I never got to see any of this material. And Whitlam was never to get to see his Treaty.

He went on to the Dismissal and a bad defeat in the 1975 election.  

It is unlikely that the NARA debacle meant much for the voters. But it was made clear to me that preventing Whitlam from being able to declare a diplomatic victory with Japan did mean a lot for the hard-eyed US-Australian cadre who saw themselves as the controllers of our destiny.


Cook went on eventually to be ambassador to the US. I went back to my files in a backroom.  

That he and the spy agent in Japan were able so easily to derail a victory for Whitlam says much.  The sequel also says much. 
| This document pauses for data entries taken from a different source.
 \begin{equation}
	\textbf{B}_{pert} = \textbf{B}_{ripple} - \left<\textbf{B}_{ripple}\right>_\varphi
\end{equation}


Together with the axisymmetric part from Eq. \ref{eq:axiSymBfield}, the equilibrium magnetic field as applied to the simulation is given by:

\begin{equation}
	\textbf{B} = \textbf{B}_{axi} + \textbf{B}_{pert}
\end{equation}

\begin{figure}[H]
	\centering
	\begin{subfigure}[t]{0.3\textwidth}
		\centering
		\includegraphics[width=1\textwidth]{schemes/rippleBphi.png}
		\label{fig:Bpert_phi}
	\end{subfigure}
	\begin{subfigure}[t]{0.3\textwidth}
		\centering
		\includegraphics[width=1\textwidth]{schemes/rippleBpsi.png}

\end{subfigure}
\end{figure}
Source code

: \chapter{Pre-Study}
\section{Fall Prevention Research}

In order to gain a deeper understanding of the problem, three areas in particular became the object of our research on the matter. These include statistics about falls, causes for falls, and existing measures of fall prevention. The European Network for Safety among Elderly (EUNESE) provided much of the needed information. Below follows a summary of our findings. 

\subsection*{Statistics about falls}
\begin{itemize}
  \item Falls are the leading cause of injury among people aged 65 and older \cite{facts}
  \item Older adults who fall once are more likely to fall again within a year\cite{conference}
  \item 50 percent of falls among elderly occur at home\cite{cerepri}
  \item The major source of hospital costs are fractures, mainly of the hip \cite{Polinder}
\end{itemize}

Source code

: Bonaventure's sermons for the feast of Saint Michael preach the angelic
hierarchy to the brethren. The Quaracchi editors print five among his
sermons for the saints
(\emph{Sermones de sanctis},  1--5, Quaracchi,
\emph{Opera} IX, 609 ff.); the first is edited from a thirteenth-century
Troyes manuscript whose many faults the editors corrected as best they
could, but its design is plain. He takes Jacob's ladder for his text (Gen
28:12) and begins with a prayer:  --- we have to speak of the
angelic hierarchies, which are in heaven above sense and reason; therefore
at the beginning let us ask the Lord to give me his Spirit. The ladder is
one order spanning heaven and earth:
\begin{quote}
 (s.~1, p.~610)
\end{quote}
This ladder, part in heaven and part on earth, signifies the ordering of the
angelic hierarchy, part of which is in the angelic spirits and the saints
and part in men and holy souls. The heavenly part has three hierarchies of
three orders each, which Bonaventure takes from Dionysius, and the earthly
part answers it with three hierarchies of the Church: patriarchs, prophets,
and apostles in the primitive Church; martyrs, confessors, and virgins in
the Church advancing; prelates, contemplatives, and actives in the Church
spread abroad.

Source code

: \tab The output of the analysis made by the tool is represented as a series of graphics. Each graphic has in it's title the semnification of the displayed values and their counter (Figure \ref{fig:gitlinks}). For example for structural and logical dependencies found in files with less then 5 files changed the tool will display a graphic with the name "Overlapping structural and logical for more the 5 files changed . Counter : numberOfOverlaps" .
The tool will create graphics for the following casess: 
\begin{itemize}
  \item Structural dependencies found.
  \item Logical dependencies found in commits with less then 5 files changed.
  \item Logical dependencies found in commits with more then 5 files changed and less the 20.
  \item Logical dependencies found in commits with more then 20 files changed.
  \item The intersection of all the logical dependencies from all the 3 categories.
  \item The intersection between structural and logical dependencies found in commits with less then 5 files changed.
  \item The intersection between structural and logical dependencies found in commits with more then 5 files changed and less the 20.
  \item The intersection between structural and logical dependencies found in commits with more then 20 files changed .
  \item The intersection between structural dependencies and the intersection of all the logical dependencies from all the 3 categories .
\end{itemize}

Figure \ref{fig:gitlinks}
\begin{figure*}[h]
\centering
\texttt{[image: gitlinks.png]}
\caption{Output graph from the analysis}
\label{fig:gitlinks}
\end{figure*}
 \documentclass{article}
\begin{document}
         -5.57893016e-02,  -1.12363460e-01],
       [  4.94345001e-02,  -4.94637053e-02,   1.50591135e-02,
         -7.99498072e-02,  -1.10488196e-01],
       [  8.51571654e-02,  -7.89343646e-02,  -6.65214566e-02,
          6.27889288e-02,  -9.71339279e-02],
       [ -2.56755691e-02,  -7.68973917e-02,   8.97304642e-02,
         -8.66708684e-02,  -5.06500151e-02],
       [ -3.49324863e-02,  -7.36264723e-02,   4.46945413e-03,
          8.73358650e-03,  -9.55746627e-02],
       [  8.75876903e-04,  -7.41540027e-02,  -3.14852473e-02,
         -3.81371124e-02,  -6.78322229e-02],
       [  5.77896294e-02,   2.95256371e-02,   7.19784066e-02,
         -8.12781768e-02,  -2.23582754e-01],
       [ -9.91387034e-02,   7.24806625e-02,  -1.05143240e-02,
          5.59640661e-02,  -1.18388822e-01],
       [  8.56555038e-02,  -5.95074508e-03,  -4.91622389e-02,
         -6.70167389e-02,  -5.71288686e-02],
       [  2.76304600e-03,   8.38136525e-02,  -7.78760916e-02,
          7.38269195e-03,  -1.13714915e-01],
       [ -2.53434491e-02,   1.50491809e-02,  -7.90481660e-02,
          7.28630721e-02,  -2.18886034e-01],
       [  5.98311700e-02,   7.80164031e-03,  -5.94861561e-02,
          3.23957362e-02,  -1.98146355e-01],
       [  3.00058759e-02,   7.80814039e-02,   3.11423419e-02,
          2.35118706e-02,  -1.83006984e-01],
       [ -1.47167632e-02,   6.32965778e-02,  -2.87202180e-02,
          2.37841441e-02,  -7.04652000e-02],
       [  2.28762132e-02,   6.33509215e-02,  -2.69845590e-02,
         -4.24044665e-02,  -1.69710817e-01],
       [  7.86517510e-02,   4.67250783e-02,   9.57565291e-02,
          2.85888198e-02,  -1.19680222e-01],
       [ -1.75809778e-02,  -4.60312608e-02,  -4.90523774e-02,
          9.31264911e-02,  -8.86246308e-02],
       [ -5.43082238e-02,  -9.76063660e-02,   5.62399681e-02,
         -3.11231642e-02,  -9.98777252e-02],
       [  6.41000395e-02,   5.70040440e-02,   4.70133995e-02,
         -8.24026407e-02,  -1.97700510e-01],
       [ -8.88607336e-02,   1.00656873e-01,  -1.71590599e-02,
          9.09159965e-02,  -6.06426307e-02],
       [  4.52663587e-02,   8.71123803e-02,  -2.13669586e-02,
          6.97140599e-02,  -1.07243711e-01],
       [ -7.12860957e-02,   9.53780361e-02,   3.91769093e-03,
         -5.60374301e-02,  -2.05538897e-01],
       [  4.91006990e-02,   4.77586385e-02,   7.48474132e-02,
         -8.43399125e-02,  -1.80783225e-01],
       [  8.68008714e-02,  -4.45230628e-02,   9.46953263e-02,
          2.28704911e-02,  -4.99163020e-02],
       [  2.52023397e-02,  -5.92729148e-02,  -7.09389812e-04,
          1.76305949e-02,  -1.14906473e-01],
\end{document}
With the 1975 election out of the way, Malcolm Fraser in power, and me packing my bags for Japan (I had already had a few more arguments with the Canberra establishment over East Timor, economic policy and the stupid Vietnam Cables affair) Canberra decided it could talk to Tokyo about a treaty after all.

The bureaucrats came up with the draft of what was to be called the Basic Treaty of Friendship and Cooperation.

It was very similar to the treaty Whitlam had wanted. Once again there was no hint of retrospective MFN. But one of the negotiators later told me an interesting story.

In a bid to disabuse Tokyo of its evil retrospective MFN obsessions Canberra had sent to Tokyo their expert on international  law – Elihu Lauterpacht, QC

There he was shown the authoritative guide to international law, which happened to have been written by his father. In it was a chapter on the first trade treaty ever written – between the UK and Portugal in the 19th century.  

There it had been agreed MFN should be offered on a retrospective basis.

Needless to say, none of this appears in the glossy pamphlet later produced by FA to celebrate the signing of the Treaty.  

There we are told how the negotiators under Cook had taken the original Whitlam idea and through skillful and prolonged negotiation had turned it into a treaty over which both countries could feel pride.     

In his memoirs published well after the NARA Treaty wrangling, John Menadue, head of PM and C during the affair, writes: 

‘They (the intelligence agencies) are, however, adept in doling out juicy bits of information that are often untested but draw one into the inner circle of people with privileged information, a twilight world of secrets and gossip. Perhaps we all read too many spy thrillers and vicariously want to be part of the action. Few are immune.’

I wonder if among the juicy bits doled out by the spies was the false information aimed to destroy Whitlam’s NARA treaty.

I wonder also if it was part of the strategy leading to the Dismissal.